─── The data

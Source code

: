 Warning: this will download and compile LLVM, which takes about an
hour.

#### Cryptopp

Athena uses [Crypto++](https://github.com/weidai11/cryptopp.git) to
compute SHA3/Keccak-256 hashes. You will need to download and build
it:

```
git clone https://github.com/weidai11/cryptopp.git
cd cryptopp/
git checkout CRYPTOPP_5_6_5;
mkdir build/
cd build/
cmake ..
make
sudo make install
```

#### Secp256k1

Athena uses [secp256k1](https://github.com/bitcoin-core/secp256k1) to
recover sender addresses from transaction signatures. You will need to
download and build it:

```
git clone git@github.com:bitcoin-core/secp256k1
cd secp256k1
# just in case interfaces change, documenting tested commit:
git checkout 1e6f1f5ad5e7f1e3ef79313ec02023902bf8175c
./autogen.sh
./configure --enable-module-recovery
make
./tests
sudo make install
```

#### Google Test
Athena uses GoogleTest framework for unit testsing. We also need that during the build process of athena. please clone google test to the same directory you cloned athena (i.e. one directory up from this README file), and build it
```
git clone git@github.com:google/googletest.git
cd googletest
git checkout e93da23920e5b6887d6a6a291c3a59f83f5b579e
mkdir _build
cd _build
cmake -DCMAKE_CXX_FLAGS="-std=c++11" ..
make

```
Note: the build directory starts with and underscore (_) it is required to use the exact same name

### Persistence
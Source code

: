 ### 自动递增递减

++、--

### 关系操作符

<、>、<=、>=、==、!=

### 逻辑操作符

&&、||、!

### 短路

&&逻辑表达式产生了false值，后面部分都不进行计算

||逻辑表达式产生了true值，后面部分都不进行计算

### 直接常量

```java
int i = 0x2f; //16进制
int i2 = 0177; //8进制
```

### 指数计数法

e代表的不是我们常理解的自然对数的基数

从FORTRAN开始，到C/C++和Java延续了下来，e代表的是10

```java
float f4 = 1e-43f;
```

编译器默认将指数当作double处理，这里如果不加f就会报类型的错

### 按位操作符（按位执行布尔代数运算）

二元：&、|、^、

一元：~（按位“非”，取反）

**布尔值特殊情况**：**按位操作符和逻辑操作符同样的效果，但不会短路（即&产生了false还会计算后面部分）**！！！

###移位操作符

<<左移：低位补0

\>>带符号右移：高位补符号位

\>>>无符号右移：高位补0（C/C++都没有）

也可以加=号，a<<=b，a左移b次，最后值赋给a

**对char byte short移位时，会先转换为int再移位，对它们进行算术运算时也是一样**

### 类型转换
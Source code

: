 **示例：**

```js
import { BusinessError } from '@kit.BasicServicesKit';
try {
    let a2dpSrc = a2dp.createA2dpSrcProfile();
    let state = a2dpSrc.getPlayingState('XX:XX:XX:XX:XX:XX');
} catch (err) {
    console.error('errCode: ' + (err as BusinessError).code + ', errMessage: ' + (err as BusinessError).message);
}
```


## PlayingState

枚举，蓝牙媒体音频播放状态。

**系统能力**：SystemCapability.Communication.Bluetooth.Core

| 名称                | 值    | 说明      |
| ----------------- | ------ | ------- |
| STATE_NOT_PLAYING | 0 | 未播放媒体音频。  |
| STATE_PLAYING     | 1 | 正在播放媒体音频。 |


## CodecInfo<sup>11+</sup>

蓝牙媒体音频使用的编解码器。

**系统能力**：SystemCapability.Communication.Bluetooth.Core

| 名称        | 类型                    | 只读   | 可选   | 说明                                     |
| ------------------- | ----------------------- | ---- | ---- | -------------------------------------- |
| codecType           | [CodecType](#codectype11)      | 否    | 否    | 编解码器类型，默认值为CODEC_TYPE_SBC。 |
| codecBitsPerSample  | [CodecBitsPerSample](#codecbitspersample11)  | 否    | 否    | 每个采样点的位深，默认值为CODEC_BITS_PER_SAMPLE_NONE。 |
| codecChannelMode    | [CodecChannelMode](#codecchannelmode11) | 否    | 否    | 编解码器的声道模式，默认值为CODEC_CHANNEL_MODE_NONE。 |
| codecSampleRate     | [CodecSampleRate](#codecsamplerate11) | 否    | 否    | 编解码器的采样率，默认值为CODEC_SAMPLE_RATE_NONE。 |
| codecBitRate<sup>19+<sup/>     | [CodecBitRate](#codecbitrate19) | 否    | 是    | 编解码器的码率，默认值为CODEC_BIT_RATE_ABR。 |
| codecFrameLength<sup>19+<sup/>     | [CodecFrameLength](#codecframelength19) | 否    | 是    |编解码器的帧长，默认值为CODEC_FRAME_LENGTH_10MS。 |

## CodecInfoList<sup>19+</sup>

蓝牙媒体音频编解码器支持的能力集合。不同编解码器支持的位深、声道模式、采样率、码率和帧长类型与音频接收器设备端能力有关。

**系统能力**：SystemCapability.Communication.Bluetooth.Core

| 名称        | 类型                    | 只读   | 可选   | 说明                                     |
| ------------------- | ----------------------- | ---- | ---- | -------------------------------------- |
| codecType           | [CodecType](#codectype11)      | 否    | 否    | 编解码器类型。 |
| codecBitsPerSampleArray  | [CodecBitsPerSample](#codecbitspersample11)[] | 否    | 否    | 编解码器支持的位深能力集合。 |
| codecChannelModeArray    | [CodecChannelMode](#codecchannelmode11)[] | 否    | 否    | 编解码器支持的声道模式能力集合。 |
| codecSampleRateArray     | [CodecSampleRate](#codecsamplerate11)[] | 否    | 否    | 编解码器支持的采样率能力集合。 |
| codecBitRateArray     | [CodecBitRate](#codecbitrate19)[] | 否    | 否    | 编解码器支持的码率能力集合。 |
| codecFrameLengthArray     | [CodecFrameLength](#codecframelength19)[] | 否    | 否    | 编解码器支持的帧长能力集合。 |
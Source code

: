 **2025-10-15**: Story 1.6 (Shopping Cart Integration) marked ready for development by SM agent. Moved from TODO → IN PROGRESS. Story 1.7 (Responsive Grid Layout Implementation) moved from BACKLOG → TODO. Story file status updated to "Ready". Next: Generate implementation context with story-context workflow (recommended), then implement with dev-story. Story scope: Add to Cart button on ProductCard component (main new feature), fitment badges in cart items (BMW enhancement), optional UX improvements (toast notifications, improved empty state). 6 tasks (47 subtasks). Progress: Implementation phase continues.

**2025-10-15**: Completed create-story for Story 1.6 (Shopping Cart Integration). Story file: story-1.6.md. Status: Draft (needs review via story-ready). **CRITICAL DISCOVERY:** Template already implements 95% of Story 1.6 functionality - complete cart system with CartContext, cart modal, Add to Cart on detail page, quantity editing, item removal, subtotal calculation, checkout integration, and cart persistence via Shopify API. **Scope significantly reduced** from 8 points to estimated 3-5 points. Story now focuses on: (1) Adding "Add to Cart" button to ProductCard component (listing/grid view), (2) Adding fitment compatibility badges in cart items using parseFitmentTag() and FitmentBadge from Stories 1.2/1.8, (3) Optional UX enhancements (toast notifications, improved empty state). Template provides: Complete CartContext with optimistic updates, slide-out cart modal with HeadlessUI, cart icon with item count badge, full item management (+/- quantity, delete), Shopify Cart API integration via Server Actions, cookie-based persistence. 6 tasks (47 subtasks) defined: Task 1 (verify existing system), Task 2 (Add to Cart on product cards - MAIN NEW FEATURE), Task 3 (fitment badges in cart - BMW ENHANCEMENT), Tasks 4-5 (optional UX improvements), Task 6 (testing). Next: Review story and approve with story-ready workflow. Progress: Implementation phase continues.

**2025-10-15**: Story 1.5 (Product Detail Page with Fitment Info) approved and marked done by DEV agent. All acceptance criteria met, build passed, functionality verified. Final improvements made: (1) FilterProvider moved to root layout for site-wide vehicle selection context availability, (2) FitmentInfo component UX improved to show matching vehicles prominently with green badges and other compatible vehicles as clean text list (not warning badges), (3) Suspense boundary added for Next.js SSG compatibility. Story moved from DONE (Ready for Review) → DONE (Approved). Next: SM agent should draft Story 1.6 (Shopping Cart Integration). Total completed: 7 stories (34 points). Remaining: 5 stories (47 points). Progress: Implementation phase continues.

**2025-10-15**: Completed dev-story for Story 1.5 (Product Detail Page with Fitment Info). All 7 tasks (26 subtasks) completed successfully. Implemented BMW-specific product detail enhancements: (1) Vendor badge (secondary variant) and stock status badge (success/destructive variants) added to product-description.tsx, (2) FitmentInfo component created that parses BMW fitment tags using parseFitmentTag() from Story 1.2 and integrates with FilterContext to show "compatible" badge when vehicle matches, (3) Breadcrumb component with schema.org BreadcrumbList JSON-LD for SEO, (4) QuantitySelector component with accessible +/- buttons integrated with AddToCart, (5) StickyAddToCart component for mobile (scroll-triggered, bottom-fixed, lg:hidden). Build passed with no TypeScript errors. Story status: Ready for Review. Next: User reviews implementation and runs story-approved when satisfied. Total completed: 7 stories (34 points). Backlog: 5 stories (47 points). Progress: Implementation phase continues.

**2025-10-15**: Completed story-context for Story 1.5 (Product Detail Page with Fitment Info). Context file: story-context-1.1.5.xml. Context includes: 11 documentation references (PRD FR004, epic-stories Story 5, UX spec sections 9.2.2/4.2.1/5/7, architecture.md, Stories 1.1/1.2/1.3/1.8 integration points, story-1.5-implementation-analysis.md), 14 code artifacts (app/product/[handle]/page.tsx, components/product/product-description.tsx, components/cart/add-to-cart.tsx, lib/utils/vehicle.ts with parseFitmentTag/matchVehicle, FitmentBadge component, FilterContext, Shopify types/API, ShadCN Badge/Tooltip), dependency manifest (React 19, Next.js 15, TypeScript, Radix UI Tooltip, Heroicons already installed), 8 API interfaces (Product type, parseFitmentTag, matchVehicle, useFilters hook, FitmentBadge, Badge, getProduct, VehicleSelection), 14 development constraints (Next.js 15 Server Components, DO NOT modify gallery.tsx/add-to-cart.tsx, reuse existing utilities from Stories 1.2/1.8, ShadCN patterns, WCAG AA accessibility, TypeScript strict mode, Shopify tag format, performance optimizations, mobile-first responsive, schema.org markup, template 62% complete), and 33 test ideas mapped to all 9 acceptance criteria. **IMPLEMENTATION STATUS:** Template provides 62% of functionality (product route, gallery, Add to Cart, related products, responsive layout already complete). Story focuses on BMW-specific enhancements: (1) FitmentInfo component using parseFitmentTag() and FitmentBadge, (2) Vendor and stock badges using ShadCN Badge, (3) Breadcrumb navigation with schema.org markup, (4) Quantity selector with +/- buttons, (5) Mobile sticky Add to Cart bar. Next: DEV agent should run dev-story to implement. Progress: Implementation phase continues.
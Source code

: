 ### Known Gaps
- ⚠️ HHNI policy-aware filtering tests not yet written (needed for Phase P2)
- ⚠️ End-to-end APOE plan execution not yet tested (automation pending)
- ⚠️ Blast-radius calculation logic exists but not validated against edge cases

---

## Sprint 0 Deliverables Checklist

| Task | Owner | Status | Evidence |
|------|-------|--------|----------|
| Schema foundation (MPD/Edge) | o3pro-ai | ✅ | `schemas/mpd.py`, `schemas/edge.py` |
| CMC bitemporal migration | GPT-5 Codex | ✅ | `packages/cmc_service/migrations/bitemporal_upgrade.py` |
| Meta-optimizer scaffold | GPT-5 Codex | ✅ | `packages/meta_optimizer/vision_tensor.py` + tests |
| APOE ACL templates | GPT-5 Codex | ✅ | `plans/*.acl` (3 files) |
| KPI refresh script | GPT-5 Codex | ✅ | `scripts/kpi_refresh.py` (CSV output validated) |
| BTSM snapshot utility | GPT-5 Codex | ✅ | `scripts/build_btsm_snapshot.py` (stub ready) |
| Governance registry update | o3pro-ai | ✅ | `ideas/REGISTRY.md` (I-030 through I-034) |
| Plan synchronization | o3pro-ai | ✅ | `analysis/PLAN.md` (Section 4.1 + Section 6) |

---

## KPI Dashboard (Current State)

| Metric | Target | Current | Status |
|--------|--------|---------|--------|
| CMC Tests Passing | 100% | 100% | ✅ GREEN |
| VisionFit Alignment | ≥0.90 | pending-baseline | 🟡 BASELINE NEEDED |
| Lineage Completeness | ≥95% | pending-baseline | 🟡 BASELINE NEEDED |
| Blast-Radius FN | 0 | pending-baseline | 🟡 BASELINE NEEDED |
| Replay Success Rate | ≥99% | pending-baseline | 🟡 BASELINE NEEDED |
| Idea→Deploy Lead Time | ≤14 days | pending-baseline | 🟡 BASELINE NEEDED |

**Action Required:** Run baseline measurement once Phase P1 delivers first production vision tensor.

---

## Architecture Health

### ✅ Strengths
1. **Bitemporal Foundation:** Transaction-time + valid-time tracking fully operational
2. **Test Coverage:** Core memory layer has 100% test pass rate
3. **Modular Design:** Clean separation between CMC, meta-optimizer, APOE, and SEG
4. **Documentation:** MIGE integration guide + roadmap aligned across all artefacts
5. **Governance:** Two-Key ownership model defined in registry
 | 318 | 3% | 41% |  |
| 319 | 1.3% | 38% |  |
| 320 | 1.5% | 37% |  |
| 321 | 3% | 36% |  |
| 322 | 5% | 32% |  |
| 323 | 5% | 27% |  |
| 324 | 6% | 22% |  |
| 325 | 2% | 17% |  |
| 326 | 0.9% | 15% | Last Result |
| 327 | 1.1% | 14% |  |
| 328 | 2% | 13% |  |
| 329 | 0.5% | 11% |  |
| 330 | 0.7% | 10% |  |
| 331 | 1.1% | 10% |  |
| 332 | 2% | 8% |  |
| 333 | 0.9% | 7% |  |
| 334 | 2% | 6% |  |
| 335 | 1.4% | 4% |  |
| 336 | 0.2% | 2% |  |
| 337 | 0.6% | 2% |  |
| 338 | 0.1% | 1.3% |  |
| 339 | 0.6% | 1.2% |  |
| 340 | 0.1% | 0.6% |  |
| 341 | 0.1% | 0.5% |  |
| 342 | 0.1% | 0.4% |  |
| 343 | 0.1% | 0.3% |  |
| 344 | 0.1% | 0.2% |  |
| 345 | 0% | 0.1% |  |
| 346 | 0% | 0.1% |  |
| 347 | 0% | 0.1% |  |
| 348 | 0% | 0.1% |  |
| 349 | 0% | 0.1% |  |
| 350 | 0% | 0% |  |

──────

*Your task*
All lines in the data above from the one with "2. **Test Coverage:**" through the one with "337 | 0.6% |" must be repeated exactly, and no others.

*Exercise result*
2. **Test Coverage:** Core memory layer has 100% test pass rate
3. **Modular Design:** Clean separation between CMC, meta-optimizer, APOE, and SEG
4. **Documentation:** MIGE integration guide + roadmap aligned across all artefacts
5. **Governance:** Two-Key ownership model defined in registry
 | 318 | 3% | 41% |  |
| 319 | 1.3% | 38% |  |
| 320 | 1.5% | 37% |  |
| 321 | 3% | 36% |  |
| 322 | 5% | 32% |  |
| 323 | 5% | 27% |  |
| 324 | 6% | 22% |  |
| 325 | 2% | 17% |  |
| 326 | 0.9% | 15% | Last Result |
| 327 | 1.1% | 14% |  |
| 328 | 2% | 13% |  |
| 329 | 0.5% | 11% |  |
| 330 | 0.7% | 10% |  |
| 331 | 1.1% | 10% |  |
| 332 | 2% | 8% |  |
| 333 | 0.9% | 7% |  |
| 334 | 2% | 6% |  |
| 335 | 1.4% | 4% |  |
| 336 | 0.2% | 2% |  |
| 337 | 0.6% | 2% |  |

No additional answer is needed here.